Но никто откровенно не сознаётся, что ни в главной квартире, ни в севастопольском гарнизоне не было ни одной, даже посредственной, карты Севастополя и в особенности той [78]местности, на которой предполагалось действовать 24 октября. Между тем великий князь Николай Николаевич привёз с собой одну небольшую, весьма удовлетворительную карту, полученную им от генерала Анненкова в Одессе. Карта эта, литографированная в топографическом депо, как оказалось впоследствии, хранилась в большом числе экземпляров, но в строжайшей тайне, в архиве главного штаба в Петербурге. Никто не говорит в оправдание генерала Соймонова, что он ссылался на своё незнание местности и на неимение карт и планов, что вследствие этого к нему были откомандированы 23 числа, вечером, два матроса в качестве проводников, но что матросы эти, на рассвете 24 октября, когда ожидалась от них важная услуга, оказались пьяными и не могли служить путеводителями.

Инкерманское сражение или, как его называли в официальной корреспонденции того времени, «большая вылазка» уже подробно, неоднократно описано, — я не буду входить в подробности и в критический разбор распоряжений начальства до и во время самого дела. Многие обвиняют генерала Данненберга и считают его виновником неудачи, этой единственной серьёзной и хорошо задуманной попытки заставить неприятеля отказаться от осады Севастополя. Я не разделяю этого мнения и всегда отвечал на сильные выходки порицателей генерала Данненберга, что, не защищая сего последнего, я не могу признать виновным подчинённого, действующего на глазах своего начальника, которого обязанность была исправить замеченные ошибки, если он не успел предупредить их. Князь Меншиков, очевидно, не хотел взять на себя ответственности за последствия предприятия, одобренного им в военном совете, и потому не спешил выехать на поле сражения. По диспозиции генерал Данненберг должен был начать своё наступательное движение в пять часов утра; зная это, весь штаб князя Меншикова, в том числе и я, был готов и на конях ранее пяти часов, но нам пришлось прождать до восьми часов, и тогда только двинулись мы по направлению к Инкерманскому мосту, то есть в то время, когда стремительно атакующие войска наши уже выбили неприятеля из укреплений, составлявших крайний правый фланг расположения английских войск. Мост при впадении реки [79]Чёрной в Севастопольскую бухту приказано было возобновить, чтобы не привлечь внимания неприятеля, лишь накануне вечером: матросы, которым были поручены эти работы, усердно проработали всю ночь и, несмотря на это, задержали наступление авангарда генерала Данненберга под командою генерала Павлова. Когда главнокомандующий с великими князьями и свитою проезжал чрез инкерманскую гать и мост, уже встречались раненые[2], с ассистентами; тут мне объяснили, что это дело у нас обыкновенное; когда раненый выбывает из строя, к нему пристают в виде провожатых двое-трое или более товарищей, отстают от своих частей и тем без надобности, в огромных размерах увеличивают число выбывших из строя. В самом начале дела, после занятия двух неприятельских укреплений, наши передовые части сильно страдали от неприятельской артиллерии, наша отстала, её искали, сам главнокомандующий подгонял обгонявшие нас батареи, при этом заметна была какая-то зловещая неурядица, суетливость, просто беспорядок. Так в этой суматохе один фейерверкер упал и чрез него переехало орудие. Всё это не предвещало ничего доброго.
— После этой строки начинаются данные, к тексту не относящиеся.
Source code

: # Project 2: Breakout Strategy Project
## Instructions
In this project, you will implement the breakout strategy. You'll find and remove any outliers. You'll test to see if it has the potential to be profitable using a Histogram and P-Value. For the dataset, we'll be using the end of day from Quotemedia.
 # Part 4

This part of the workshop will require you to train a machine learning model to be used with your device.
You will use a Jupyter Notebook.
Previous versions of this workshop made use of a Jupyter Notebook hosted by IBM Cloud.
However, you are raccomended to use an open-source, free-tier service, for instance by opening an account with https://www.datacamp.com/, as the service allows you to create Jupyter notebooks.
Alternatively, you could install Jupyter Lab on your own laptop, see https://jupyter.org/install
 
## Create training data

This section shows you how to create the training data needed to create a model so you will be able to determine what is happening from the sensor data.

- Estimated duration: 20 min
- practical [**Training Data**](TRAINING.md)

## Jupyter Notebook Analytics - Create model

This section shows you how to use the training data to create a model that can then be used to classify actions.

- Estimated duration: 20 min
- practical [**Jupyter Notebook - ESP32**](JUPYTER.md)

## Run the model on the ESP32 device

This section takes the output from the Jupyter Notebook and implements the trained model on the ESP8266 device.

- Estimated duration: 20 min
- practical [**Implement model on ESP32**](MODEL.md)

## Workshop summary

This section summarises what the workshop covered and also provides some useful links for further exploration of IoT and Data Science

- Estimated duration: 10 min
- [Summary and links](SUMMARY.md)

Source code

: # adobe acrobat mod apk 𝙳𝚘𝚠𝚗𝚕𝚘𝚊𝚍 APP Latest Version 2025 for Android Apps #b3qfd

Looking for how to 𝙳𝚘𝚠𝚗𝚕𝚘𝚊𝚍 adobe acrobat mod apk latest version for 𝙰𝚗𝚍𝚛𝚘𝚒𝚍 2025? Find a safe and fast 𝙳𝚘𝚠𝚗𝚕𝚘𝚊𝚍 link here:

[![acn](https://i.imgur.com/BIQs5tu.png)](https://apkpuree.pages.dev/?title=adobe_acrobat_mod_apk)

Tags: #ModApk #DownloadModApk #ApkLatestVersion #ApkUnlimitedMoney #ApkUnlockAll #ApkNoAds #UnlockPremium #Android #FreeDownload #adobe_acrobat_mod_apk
Взобравшись наконец на возвышенную плоскость, пересечённую только несколькими оврагами и называемую Сапун-гора, я надеялся получить хотя слабое понятие о движении и действии наших войск, но надежда эта не сбылась. Князь Меншиков не двигался вперёд, не получал донесений, не посылал приказаний, одним словом, уничтожил все мои понятия о ходе сражений вообще. Раз только он сказал Альбединскому проехать вперёд и посмотреть, что там делается. Другой раз — приказал Владимирскому пехотному полку, проходившему мимо нас, переменить направление. Мы были так далеко от неприятеля, что до нас долетали почти только безвредные снаряды. Из всего этого видно, что никто из составлявших свиту главнокомандующего не мог получить и малейшего понятия о ходе дела и ещё менее получить право критики.

Вслед за нами взобрались на Сапун-гору многочисленные [80]провиантские полуфурки, нагруженные турами, с помощью которых надеялись наскоро устроить несколько полевых укреплений, чтобы удалить неприятеля от Севастополя и чтобы иметь точку опоры для предвиденного сильного натиска французов. Действительно, сии последние не дались в обман вылазкою, сделанною генералом Тимофеевым, и, оставив против его отряда небольшую часть своих войск, послали весь корпус генерала Bosquet, au pas gymnastique, на выручку отступающих англичан. Говорят, что Bosquet, проходя мимо дороги, ведущей от Кады-Киой, и видя многочисленный отряд наших войск, по-видимому, готовый двинуться вперёд в Чаргунской долине, приостановил свои войска, но чрез несколько минут продолжал своё движение, которому и были обязаны англичане своим спасением, а мы потерею не только сражения, но и надежды в будущем заставить неприятеля снять осаду и оставить Крым.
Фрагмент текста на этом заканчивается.